## ACTIVITY
Check each line of the data below for the string "DoxyCompactItemize". Then give the number of lines that have it, without anything else.

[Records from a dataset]
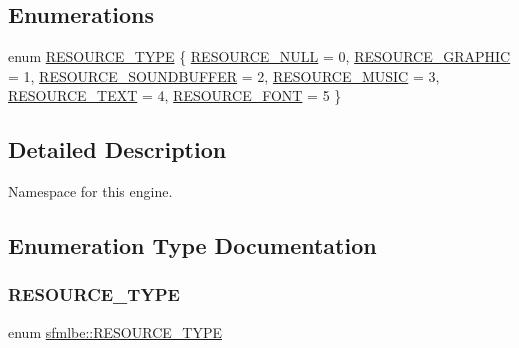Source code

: \subsection*{Enumerations}
\begin{DoxyCompactItemize}
\item 
enum \mbox{\hyperlink{namespacesfmlbe_ac4335ed3060bba025f73e01f9dccb2dd}{R\+E\+S\+O\+U\+R\+C\+E\+\_\+\+T\+Y\+PE}} \{ \newline
\mbox{\hyperlink{namespacesfmlbe_ac4335ed3060bba025f73e01f9dccb2dda8d19259bccf0ab6ee075b32fff6f7e54}{R\+E\+S\+O\+U\+R\+C\+E\+\_\+\+N\+U\+LL}} = 0, 
\mbox{\hyperlink{namespacesfmlbe_ac4335ed3060bba025f73e01f9dccb2dda660c8cdfebf28528f6f0631ae29f89a5}{R\+E\+S\+O\+U\+R\+C\+E\+\_\+\+G\+R\+A\+P\+H\+IC}} = 1, 
\mbox{\hyperlink{namespacesfmlbe_ac4335ed3060bba025f73e01f9dccb2dda06cb8047cf98a2679b83166ad27d2708}{R\+E\+S\+O\+U\+R\+C\+E\+\_\+\+S\+O\+U\+N\+D\+B\+U\+F\+F\+ER}} = 2, 
\mbox{\hyperlink{namespacesfmlbe_ac4335ed3060bba025f73e01f9dccb2ddab44bcfdfdfd1fd38857b8ad914608007}{R\+E\+S\+O\+U\+R\+C\+E\+\_\+\+M\+U\+S\+IC}} = 3, 
\newline
\mbox{\hyperlink{namespacesfmlbe_ac4335ed3060bba025f73e01f9dccb2dda9550a304907119d426805e6ed9a6c193}{R\+E\+S\+O\+U\+R\+C\+E\+\_\+\+T\+E\+XT}} = 4, 
\mbox{\hyperlink{namespacesfmlbe_ac4335ed3060bba025f73e01f9dccb2dda7eae53eb53c90d3adcdfa9a16ebc34b7}{R\+E\+S\+O\+U\+R\+C\+E\+\_\+\+F\+O\+NT}} = 5
 \}
\end{DoxyCompactItemize}


\subsection{Detailed Description}
Namespace for this engine. 

\subsection{Enumeration Type Documentation}
\mbox{\label{namespacesfmlbe_ac4335ed3060bba025f73e01f9dccb2dd}} 
\subsubsection{\texorpdfstring{R\+E\+S\+O\+U\+R\+C\+E\+\_\+\+T\+Y\+PE}{RESOURCE\_TYPE}}
{\footnotesize\ttfamily enum \mbox{\hyperlink{namespacesfmlbe_ac4335ed3060bba025f73e01f9dccb2dd}{sfmlbe\+::\+R\+E\+S\+O\+U\+R\+C\+E\+\_\+\+T\+Y\+PE}}}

## ANSWER SECTION
2